A picture-free, exact transcript of the entries below is required.

* Given information:
--- START ---

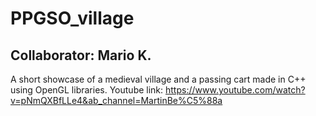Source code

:# PPGSO_village

## Collaborator: Mario K.

A short showcase of a medieval village and a passing cart made in C++ using OpenGL libraries.
Youtube link: https://www.youtube.com/watch?v=pNmQXBfLLe4&ab_channel=MartinBe%C5%88a
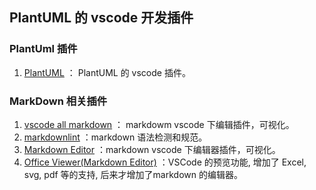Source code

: ## PlantUML 的 vscode 开发插件

### PlantUml 插件

1. [PlantUML](https://marketplace.visualstudio.com/items?itemName=jebbs.plantuml) ： PlantUML 的 vscode 插件。

### MarkDown 相关插件

1. [vscode all markdown](https://marketplace.visualstudio.com/items?itemName=TobiasTao.vscode-md) ： markdowm vscode 下编辑插件，可视化。
2. [markdownlint](https://marketplace.visualstudio.com/items?itemName=DavidAnson.vscode-markdownlint) ：markdown 语法检测和规范。
3. [Markdown Editor](https://marketplace.visualstudio.com/items?itemName=zaaack.markdown-editor) ：markdown vscode 下编辑器插件，可视化。
4. [Office Viewer(Markdown Editor)](https://marketplace.visualstudio.com/items?itemName=cweijan.vscode-office) ：VSCode 的预览功能, 增加了 Excel, svg, pdf 等的支持, 后来才增加了markdown 的编辑器。
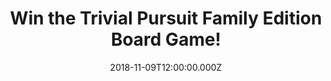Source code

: ---
campaign-uuid: "c-a2f7e0b7-8c49-4a7d-a529-58e03df881ea"
type: "Preview"
category: "Entertainment"
date: "2018-11-09T12:00:00.000Z"
end-date: "2018-12-09T23:59:00.000Z"
disable-form: false
is_promoted: false
has_entry_page: true
title: "Win the Trivial Pursuit Family Edition Board Game!"
competition-description: "<p>Christmas is finally here and you know what does it mean?\
  \ YES, family time! There’s nothing better than spending quality time with your\
  \ loved ones and we have the best option for you, we are giving away the fun and\
  \ enjoyable Trivial Pursuit Family Edition board game for you to win!</p>\r\n<p>Want\
  \ it? Click below for a chance to win.</p>"
hero-header: "Win the Trivial Pursuit Family Edition Board Game!"
terms-confirmation: "N/A"
banner-img: "https://assets.expresslyapp.com/asset-35c923a0-e2c4-4908-b527-42de475ac23b.jpg"
logo-left-href: "aaa.nme.com"
logo-left-image: "https://assets.expresslyapp.com/asset-6db42909-8824-4640-8ea2-e93ccc245e9b.jpg"
logo-left-title: "NME AAA"
bg-image-hero: "https://assets.expresslyapp.com/asset-1f23d118-95cd-4b2a-814f-59666270868e.jpg"
bg-image-first: "https://assets.expresslyapp.com/asset-0ef7dc5c-1a1f-43b0-8c34-72d036ac5e57.jpg"
section1-content: "<p>Kids, parents, grandparents, neighbours: everyone plays together.\
  \ With 1,200 questions for kids and 1,200 questions for adults, Trivial Pursuit\
  \ Family Edition mixes laughter, learning, and lots of fun! Choose Geography, Entertainment,\
  \ History, Arts & Literature, Science & Nature, or Sports & Leisure and show off\
  \ what you know. Which of these buildings weighs the most — Great Pyramid, Eiffel\
  \ Tower, or Empire State Building? Which Leonardo da Vinci painting is famous for\
  \ its smile? Trivial Pursuit Family Edition questions are just right.</p>\r\n<p>Enter\
  \ the form below for a chance to win and get ready to challenge your kids and family\
  \ to a game and find out who is the trivia champ!</p>\r\n<p>Good luck!</p>"
entry-title: "Win the Trivial Pursuit Family Edition Board Game!"
entry-content: "Enter the draw to win the Trivial Pursuit Family Edition Board Game\
  \ by completing the form below before 23:59 on 9th of December 2018."
has-winner: false
prize-description: "The Trivial Pursuit Family Edition Board Game."
special-conditions: "Multiple entries are allowed up to one every day.\r\nThis competition\
  \ is also available on: http://club.expressly.io/competitons/trivial-pursuit-family-edition-board-game"
---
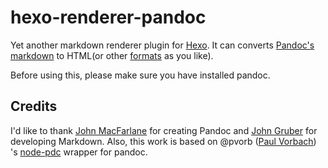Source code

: hexo-renderer-pandoc
=====

Yet another markdown renderer plugin for [Hexo](http://zespia.tw/hexo). It can converts [Pandoc's markdown](http://johnmacfarlane.net/pandoc/) to HTML(or other [formats](http://johnmacfarlane.net/pandoc/index.html) as you like).

Before using this, please make sure you have installed pandoc.

## Credits ##

I'd like to thank [John MacFarlane](http://johnmacfarlane.net/) for creating Pandoc and [John Gruber](http://daringfireball.net/) for developing Markdown. Also, this work is based on @pvorb ([Paul Vorbach](https://github.com/pvorb/)) 's [node-pdc](https://github.com/pvorb/node-pdc) wrapper for pandoc.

--- END ---

* Solution for this problem:
Source code

:# PPGSO_village

## Collaborator: Mario K.

A short showcase of a medieval village and a passing cart made in C++ using OpenGL libraries.
Youtube link: https://www.youtube.com/watch?v=pNmQXBfLLe4&ab_channel=MartinBe%C5%88a
Source code

: ## PlantUML 的 vscode 开发插件

### PlantUml 插件

1. [PlantUML](https://marketplace.visualstudio.com/items?itemName=jebbs.plantuml) ： PlantUML 的 vscode 插件。

### MarkDown 相关插件

1. [vscode all markdown](https://marketplace.visualstudio.com/items?itemName=TobiasTao.vscode-md) ： markdowm vscode 下编辑插件，可视化。
2. [markdownlint](https://marketplace.visualstudio.com/items?itemName=DavidAnson.vscode-markdownlint) ：markdown 语法检测和规范。
3. [Markdown Editor](https://marketplace.visualstudio.com/items?itemName=zaaack.markdown-editor) ：markdown vscode 下编辑器插件，可视化。
4. [Office Viewer(Markdown Editor)](https://marketplace.visualstudio.com/items?itemName=cweijan.vscode-office) ：VSCode 的预览功能, 增加了 Excel, svg, pdf 等的支持, 后来才增加了markdown 的编辑器。
Source code

: ---
campaign-uuid: "c-a2f7e0b7-8c49-4a7d-a529-58e03df881ea"
type: "Preview"
category: "Entertainment"
date: "2018-11-09T12:00:00.000Z"
end-date: "2018-12-09T23:59:00.000Z"
disable-form: false
is_promoted: false
has_entry_page: true
title: "Win the Trivial Pursuit Family Edition Board Game!"
competition-description: "<p>Christmas is finally here and you know what does it mean?\
  \ YES, family time! There’s nothing better than spending quality time with your\
  \ loved ones and we have the best option for you, we are giving away the fun and\
  \ enjoyable Trivial Pursuit Family Edition board game for you to win!</p>\r\n<p>Want\
  \ it? Click below for a chance to win.</p>"
hero-header: "Win the Trivial Pursuit Family Edition Board Game!"
terms-confirmation: "N/A"
banner-img: "https://assets.expresslyapp.com/asset-35c923a0-e2c4-4908-b527-42de475ac23b.jpg"
logo-left-href: "aaa.nme.com"
logo-left-image: "https://assets.expresslyapp.com/asset-6db42909-8824-4640-8ea2-e93ccc245e9b.jpg"
logo-left-title: "NME AAA"
bg-image-hero: "https://assets.expresslyapp.com/asset-1f23d118-95cd-4b2a-814f-59666270868e.jpg"
bg-image-first: "https://assets.expresslyapp.com/asset-0ef7dc5c-1a1f-43b0-8c34-72d036ac5e57.jpg"
section1-content: "<p>Kids, parents, grandparents, neighbours: everyone plays together.\
  \ With 1,200 questions for kids and 1,200 questions for adults, Trivial Pursuit\
  \ Family Edition mixes laughter, learning, and lots of fun! Choose Geography, Entertainment,\
  \ History, Arts & Literature, Science & Nature, or Sports & Leisure and show off\
  \ what you know. Which of these buildings weighs the most — Great Pyramid, Eiffel\
  \ Tower, or Empire State Building? Which Leonardo da Vinci painting is famous for\
  \ its smile? Trivial Pursuit Family Edition questions are just right.</p>\r\n<p>Enter\
  \ the form below for a chance to win and get ready to challenge your kids and family\
  \ to a game and find out who is the trivia champ!</p>\r\n<p>Good luck!</p>"
entry-title: "Win the Trivial Pursuit Family Edition Board Game!"
entry-content: "Enter the draw to win the Trivial Pursuit Family Edition Board Game\
  \ by completing the form below before 23:59 on 9th of December 2018."
has-winner: false
prize-description: "The Trivial Pursuit Family Edition Board Game."
special-conditions: "Multiple entries are allowed up to one every day.\r\nThis competition\
  \ is also available on: http://club.expressly.io/competitons/trivial-pursuit-family-edition-board-game"
---
Source code

: hexo-renderer-pandoc
=====

Yet another markdown renderer plugin for [Hexo](http://zespia.tw/hexo). It can converts [Pandoc's markdown](http://johnmacfarlane.net/pandoc/) to HTML(or other [formats](http://johnmacfarlane.net/pandoc/index.html) as you like).

Before using this, please make sure you have installed pandoc.

## Credits ##

I'd like to thank [John MacFarlane](http://johnmacfarlane.net/) for creating Pandoc and [John Gruber](http://daringfireball.net/) for developing Markdown. Also, this work is based on @pvorb ([Paul Vorbach](https://github.com/pvorb/)) 's [node-pdc](https://github.com/pvorb/node-pdc) wrapper for pandoc.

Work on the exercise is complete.